Here is what I have learnt that hopefully can help you:
First, you need to let go of your frustration that she keeps asking questions. This will continue for a long long time. Get used to it, and appreciate it for what it is. It may not feel like it, but to me this is a sign that she has not completely detached the way you did from your first wife. She is giving you a chance to demonstrate commitment to truth and to her - take it!
Second, as people have already said, you have completely destroyed your marriage and its validity in the eyes of your wife. Accept it, and if she is giving you a chance to enter R after D then take that for the gift it is and remind your BW that you are prepared to do anything and everything - by HER rules - to make things right.

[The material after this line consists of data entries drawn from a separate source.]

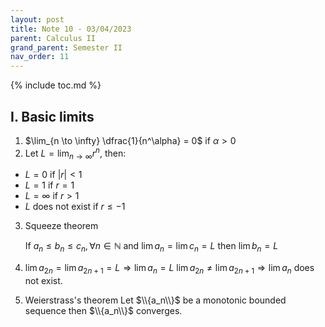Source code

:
 ```yaml
---
layout: post
title: Note 10 - 03/04/2023
parent: Calculus II
grand_parent: Semester II
nav_order: 11
---
```


{% include toc.md %}

## I. Basic limits

1. $\lim_{n \to \infty} \dfrac{1}{n^\alpha} = 0$ if $\alpha > 0$
2. Let $L=\lim_{n \to \infty} r^n$, then:
* $L=0$ if $\vert r \vert <1$
* $L=1$ if $r=1$
* $L=\infty$ if $r>1$
* $L$ does not exist if $r \leq -1$
3. Squeeze theorem

    If $a_n \leq b_n \leq c_n, \forall n \in \mathbb{N}$ and $\lim a_n = \lim c_n = L$ then $\lim b_n = L$

1. $\lim a_{2n}=\lim a_{2n+1}=L \Rightarrow \lim a_n=L$
$\lim a_{2n} \neq \lim a_{2n+1} \Rightarrow \lim a_n$ does not exist.
1. Weierstrass's theorem
Let $\\{a_n\\}$ be a monotonic bounded sequence then $\\{a_n\\}$ converges.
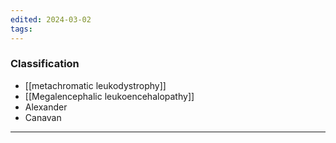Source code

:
 ```yaml
---
edited: 2024-03-02
tags:
---
```


### Classification
- [[metachromatic leukodystrophy]]
- [[Megalencephalic leukoencehalopathy]]
- Alexander
- Canavan
---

Third, take the self pity, self loathing and hatred to a counsellor and keep it away from your wife. You have given up your rights to wallow in your own opinion of yourself and need to throw EVERYTHING you have into being there for her, her questions, her anger and her pain. I cannot emphasize enough the impact of always being there to hold your BW or if its her preference, support her from across the room, whenever she plummits into darkness. This is your job now. If you are serious about her, you will be serious about this. If you are feeling those things about yourself, still be open with your wife and let her know you are struggling with it, and reassure her you are adressing it with your IC. Just dont let it poison your recovery. She comes first now.
Finally, accept that you wont feel like you are "getting through to her" for at least a couple of years! Right now you are about as trustworthy as a serial con man. All of her illusions of you as reliable, honest, trustworthy, loyal have all been obliterated. You dont just regain all that because you say youll never do it again. You regain it through years of consistent demonstration that she comes first. And I say that with at least 19 months to go myself!
Get out of your own head, and get into hers buddy. I assure you the progress will come. I hope you get the chance. It takes courage to open yourself up to strangers and ask for help!